EXERCISE REQUIREMENTS – Look at each line below and count those with the word "Domain"; the answer is that number only.

[[ RECORDS PROVIDED open ]]

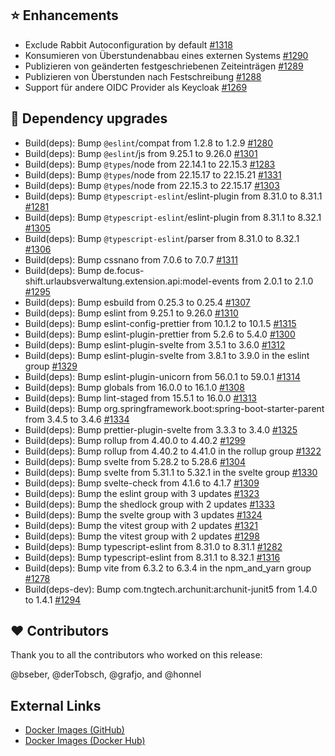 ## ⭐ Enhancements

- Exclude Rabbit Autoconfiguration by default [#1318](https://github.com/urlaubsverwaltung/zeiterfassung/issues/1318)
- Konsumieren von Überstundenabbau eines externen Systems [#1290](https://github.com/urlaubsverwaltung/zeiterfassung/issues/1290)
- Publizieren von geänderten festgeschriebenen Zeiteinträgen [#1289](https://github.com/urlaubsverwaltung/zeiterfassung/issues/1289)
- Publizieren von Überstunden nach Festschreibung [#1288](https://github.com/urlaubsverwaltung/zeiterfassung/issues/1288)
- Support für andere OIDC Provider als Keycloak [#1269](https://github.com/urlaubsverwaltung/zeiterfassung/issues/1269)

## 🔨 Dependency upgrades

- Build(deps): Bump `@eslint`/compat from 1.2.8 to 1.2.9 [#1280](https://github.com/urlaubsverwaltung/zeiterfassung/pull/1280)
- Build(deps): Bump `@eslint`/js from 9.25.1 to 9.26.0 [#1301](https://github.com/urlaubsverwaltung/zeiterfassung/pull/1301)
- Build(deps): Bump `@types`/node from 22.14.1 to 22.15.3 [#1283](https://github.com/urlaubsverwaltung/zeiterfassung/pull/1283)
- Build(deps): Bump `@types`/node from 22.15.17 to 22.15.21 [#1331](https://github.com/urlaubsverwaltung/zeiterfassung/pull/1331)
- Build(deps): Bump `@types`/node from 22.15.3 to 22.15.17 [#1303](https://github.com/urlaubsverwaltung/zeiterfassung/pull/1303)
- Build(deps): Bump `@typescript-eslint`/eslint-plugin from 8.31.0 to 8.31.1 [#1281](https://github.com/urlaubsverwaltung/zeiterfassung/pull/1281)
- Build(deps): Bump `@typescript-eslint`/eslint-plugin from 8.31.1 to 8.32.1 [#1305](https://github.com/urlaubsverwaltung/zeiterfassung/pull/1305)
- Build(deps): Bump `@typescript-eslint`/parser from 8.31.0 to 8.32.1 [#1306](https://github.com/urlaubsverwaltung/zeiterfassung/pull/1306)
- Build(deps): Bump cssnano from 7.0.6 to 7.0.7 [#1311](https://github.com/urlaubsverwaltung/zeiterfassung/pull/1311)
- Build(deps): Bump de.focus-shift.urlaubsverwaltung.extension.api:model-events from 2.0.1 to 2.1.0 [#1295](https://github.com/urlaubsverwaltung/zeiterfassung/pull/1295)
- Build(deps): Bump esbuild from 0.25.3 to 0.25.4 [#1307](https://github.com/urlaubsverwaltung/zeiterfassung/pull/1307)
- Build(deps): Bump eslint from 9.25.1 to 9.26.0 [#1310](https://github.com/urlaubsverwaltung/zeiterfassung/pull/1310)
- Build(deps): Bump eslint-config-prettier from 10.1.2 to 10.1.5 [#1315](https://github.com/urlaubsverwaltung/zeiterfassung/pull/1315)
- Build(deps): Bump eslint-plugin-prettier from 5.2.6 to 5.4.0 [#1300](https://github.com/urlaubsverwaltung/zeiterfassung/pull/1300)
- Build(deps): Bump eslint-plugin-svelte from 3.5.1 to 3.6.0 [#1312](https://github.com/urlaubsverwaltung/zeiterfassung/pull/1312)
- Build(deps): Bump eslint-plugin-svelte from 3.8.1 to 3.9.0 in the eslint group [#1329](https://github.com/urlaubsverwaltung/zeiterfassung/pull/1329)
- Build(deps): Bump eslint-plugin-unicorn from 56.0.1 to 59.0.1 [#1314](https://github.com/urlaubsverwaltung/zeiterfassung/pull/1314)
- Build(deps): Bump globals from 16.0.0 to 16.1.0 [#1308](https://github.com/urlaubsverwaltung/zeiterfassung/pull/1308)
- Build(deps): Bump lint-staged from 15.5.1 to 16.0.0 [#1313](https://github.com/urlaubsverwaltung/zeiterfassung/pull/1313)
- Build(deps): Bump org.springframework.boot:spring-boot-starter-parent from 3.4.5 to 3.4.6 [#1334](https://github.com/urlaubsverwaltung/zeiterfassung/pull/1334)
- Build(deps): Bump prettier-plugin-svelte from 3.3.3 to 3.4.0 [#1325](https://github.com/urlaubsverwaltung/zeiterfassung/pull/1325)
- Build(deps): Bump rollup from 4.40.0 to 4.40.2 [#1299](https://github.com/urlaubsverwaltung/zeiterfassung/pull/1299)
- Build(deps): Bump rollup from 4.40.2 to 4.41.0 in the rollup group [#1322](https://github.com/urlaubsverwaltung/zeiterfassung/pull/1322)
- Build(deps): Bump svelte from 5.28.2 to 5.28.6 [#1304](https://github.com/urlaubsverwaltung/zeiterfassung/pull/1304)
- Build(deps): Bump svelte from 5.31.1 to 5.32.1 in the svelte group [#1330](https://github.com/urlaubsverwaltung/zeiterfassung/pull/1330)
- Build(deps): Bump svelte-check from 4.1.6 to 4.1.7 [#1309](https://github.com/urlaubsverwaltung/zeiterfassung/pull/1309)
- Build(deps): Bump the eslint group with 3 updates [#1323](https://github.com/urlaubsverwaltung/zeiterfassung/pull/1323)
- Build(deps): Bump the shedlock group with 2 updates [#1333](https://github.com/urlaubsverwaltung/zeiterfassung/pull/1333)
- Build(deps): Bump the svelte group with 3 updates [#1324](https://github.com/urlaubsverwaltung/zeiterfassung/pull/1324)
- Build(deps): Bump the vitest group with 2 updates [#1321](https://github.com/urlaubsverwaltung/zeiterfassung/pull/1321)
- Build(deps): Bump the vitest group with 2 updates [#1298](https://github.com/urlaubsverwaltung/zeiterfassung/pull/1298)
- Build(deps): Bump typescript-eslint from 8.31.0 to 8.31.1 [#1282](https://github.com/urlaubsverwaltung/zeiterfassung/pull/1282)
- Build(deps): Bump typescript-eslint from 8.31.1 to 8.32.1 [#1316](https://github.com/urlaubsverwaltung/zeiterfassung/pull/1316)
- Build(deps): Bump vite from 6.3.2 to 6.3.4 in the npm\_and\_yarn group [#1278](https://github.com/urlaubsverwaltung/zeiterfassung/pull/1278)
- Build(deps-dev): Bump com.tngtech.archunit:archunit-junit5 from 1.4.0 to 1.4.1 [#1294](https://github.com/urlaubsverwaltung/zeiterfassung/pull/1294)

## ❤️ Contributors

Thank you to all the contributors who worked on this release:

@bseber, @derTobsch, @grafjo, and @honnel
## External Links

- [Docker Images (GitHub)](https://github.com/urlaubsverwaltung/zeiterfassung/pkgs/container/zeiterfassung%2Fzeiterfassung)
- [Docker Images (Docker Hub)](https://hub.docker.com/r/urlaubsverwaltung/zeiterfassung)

[[ RECORDS PROVIDED closed ]]
[[ RECORDS PROVIDED open ]]

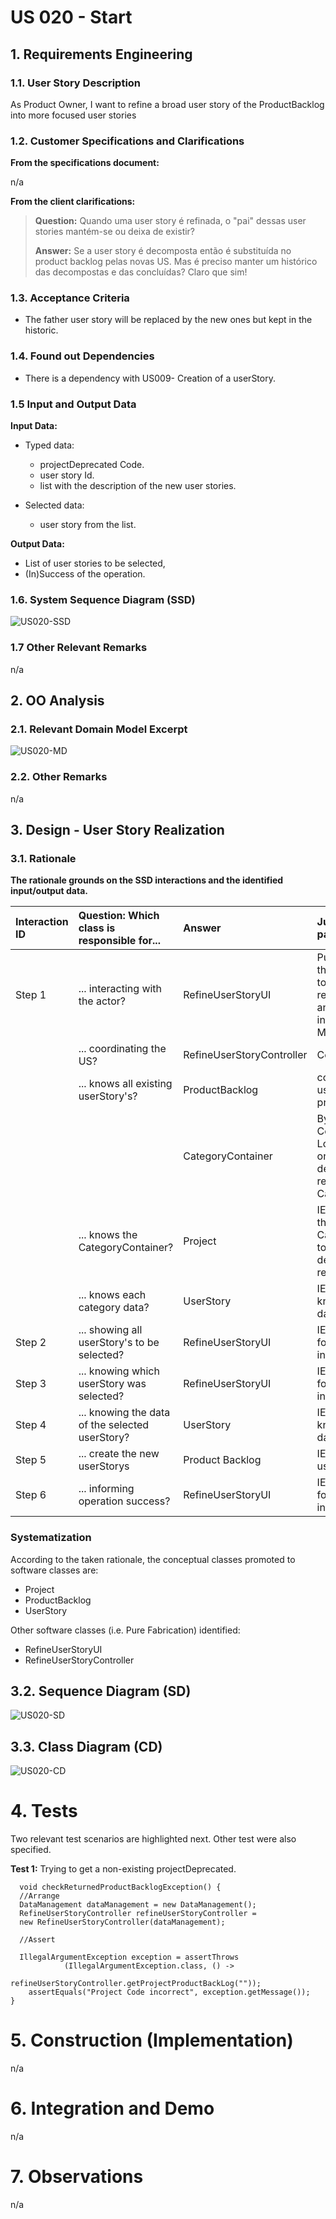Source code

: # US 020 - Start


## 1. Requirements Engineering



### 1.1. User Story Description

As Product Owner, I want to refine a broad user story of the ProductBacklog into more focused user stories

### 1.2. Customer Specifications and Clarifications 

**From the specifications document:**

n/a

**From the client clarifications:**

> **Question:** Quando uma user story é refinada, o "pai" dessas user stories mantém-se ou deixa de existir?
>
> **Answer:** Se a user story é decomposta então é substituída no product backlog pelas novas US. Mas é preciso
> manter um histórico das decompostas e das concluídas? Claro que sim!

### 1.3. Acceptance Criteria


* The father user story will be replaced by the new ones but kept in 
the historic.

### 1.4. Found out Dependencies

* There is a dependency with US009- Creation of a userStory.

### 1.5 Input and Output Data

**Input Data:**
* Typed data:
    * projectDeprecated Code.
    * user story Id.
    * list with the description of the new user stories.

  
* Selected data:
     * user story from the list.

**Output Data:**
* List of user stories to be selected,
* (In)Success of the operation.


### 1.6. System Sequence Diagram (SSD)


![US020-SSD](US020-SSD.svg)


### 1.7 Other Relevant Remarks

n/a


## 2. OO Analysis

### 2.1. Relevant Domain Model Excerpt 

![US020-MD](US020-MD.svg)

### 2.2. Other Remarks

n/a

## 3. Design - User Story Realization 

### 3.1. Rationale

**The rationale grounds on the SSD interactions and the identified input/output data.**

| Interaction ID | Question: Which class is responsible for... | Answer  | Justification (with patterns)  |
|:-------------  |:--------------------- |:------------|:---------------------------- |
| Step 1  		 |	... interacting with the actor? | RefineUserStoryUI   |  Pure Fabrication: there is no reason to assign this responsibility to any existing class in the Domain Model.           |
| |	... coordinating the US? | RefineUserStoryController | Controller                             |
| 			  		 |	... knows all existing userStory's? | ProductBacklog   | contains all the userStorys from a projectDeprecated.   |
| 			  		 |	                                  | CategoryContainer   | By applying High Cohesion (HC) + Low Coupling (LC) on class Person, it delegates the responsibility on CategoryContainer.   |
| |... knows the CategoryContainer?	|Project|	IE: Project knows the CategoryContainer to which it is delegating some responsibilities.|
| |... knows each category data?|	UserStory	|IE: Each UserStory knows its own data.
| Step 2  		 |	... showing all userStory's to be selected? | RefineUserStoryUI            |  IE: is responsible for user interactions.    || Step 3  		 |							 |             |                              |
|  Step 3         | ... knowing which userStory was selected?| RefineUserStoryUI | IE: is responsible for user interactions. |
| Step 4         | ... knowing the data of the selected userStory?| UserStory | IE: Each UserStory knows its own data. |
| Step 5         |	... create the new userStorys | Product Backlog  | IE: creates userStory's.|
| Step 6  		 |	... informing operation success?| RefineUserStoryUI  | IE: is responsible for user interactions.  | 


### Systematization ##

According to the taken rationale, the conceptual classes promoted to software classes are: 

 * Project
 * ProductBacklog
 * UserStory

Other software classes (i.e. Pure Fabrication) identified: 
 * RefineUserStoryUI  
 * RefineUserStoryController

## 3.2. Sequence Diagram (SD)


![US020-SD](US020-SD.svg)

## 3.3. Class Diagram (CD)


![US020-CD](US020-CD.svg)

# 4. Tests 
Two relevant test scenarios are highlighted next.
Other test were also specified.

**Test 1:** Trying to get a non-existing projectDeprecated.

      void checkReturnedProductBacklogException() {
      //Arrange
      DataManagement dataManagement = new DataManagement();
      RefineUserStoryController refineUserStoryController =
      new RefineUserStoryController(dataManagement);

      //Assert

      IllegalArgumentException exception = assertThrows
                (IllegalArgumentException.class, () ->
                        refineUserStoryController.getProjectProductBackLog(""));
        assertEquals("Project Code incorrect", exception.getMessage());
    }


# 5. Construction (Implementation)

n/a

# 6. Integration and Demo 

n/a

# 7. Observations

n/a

[[ RECORDS PROVIDED closed ]]
[[ RECORDS PROVIDED open ]]

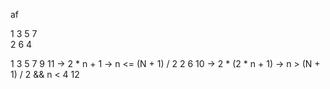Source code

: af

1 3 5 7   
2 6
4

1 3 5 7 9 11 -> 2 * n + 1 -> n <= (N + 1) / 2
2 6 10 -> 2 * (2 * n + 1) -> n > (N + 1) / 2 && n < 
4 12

[[ RECORDS PROVIDED closed ]]

ANSWER TO THIS PROBLEM – 2